Battlepanda: Babies are Boring

Battlepanda

Always trying to figure things out with the minimum of bullshit and the maximum of belligerence.

Wednesday, August 09, 2006

Babies are Boring

I'm in the curious position of wanting to have kids one day, while being certain that there are certain aspects of childrearing that I would absolutely hate. I'm not talking about the inevitably nappy changing here, but the kind of "keeping the young 'uns entertained" type activities that would now forever be known to me as "rolling the ball":
A while back, I found myself chatting at a cocktail party with a much older man, a very distinguished and well-known attorney. He had had children late in life, so I asked him how he was enjoying fatherhood. He gave a long rueful sigh and said, "Well, you know it's a lot better now that they are 7 and 8 and can have an actual conversation. When they were smaller, it was just tedious being around them. All you do is roll the ball, roll the ball, roll the ball." I laughed out loud because anyone who has spent an afternoon trying to entertain a very young child knows that it can be incredibly boring and repetitive. I was also surprised by his candor.

Of course, you would rarely catch a mother making such an admission. And the mother is more likely to be spending larger chunks of her time rolling the ball, rolling the ball, rolling the ball. Now Helen Kirwan-Taylor of the Daily Mail has written an editorial entitled, "Sorry, but my children bore me to death!"
I've babysat enough to realize that the younger the kid, the more tedious the babysitting session is going to be (unless they are so young and non-fussy that you can ignore them altogether, the exception that proves the rule). I can imagine spending a lot of time and having a lot of fun with my kids when they get to the stage where they can handle more complex activities and absorb information more readily, but the "rolling the ball" part really gets old after about five minutes. Does this mean I'm destined to be a bad mother? Whenever I communicate these doubts to people who are already mothers, they inevitably say, after an uncomfortable pause, "well, it will be different when it's your own..." I never reply "Do you think I'm so narcissistic that I'll find my own children fascinating just because they're my own even though I find babykind in general a bit of a bust?" but it's what I'm thinking.

Of course, I am not intending on neglecting my children until I deem them interesting enough to hang out with. That would be tantemont to child abuse. So roll the ball I will. Around and around and around. What I will not do, however, is bow to the societal pressure to subscribe to the convenient fiction that parents, female parents in particular, find the ball-rolling indescribably precious and fulfilling. I feel like Helen Kirwan-Taylor, who wrote the controversial Daily Mail editorial, gave us a real "the emperor has no clothes moment."
I know this is one of the last taboos of modern society. To admit that you, a mother of the new millennium, don't find your offspring thoroughly fascinating and enjoyable at all times is a state of affairs very few women are prepared to admit. We feel ashamed, and unfit to be mothers. [snip]

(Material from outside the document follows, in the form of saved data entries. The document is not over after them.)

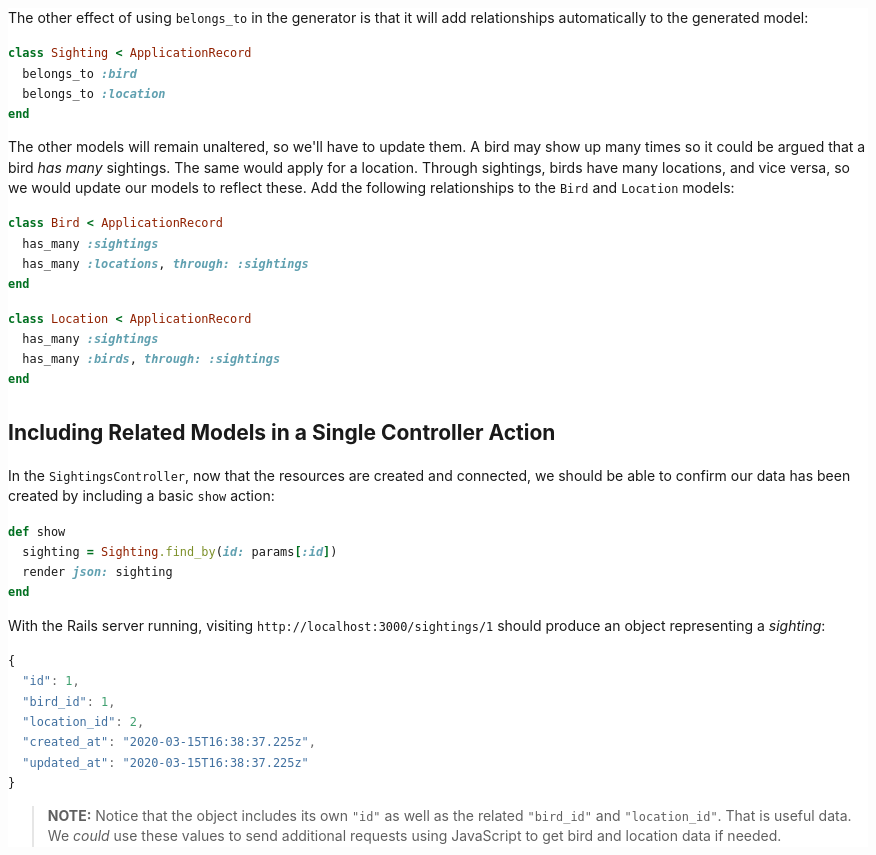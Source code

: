 The other effect of using `belongs_to` in the generator is that it will add relationships automatically to the generated model:

```ruby
class Sighting < ApplicationRecord
  belongs_to :bird
  belongs_to :location
end
```

The other models will remain unaltered, so we'll have to update them. A bird may show up many times so it could be argued that a bird _has many_ sightings. The same would apply for a location. Through sightings, birds have many locations, and vice versa, so we would update our models to reflect these. Add the following relationships to the `Bird` and `Location` models:

```ruby
class Bird < ApplicationRecord
  has_many :sightings
  has_many :locations, through: :sightings
end
```

```ruby
class Location < ApplicationRecord
  has_many :sightings
  has_many :birds, through: :sightings
end
```

## Including Related Models in a Single Controller Action

In the `SightingsController`, now that the resources are created and connected, we should be able to confirm our data has been created by including a basic `show` action:

```ruby
def show
  sighting = Sighting.find_by(id: params[:id])
  render json: sighting
end
```

With the Rails server running, visiting `http://localhost:3000/sightings/1` should produce an object representing a _sighting_:

```javascript
{
  "id": 1,
  "bird_id": 1,
  "location_id": 2,
  "created_at": "2020-03-15T16:38:37.225z",
  "updated_at": "2020-03-15T16:38:37.225z"
}
```

> **NOTE:** Notice that the object includes its own `"id"` as well as the related `"bird_id"` and `"location_id"`. That is useful data. We _could_ use these values to send additional requests using JavaScript to get bird and location data if needed.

Those of us who are not thoroughly 'child-centric', meaning we don't put our children's guitar practice before our own ambitions, are made to feel guilty. We're not meant to have an adult life — at least, not one that doesn't include them.
Doubtlessly, there are those who would ask "if babies are so tedious, why have them?" To me, this is quite the foolish rhetorical question. It presupposes that the whole point of having kids, of bringing a new member into society, is because they are such little precious pookies when they're babies. It also ignore the fact that for the male half of the population, the "babies are boring" viewpoint is quite widely accepted and mainstream, despite the odd SuperDad. If we disqualify them all from procreating, we'd hardly have any babies at all.

As it almost always is, facing up to the truth is preferable in the long run to the noble lie. I think it is incredibly positive for women to admit that they don't find every moment they spend with their child a little ray of sunshine. For some of us, keeping toddlers occupied is a joy, for others, it is a chore just like any other. The mothers and the fathers both need to do their share, and together they need to figure out how much of this child-centeredness is necessary, or even desirable. Historically speaking, the belief that little kids need to be permanently entertained by at least one parent or they come out all wrong is a very recent phenomenon. I've no desire to turn the clock back to Victorian times, but I believe that the pendulum has swung too far.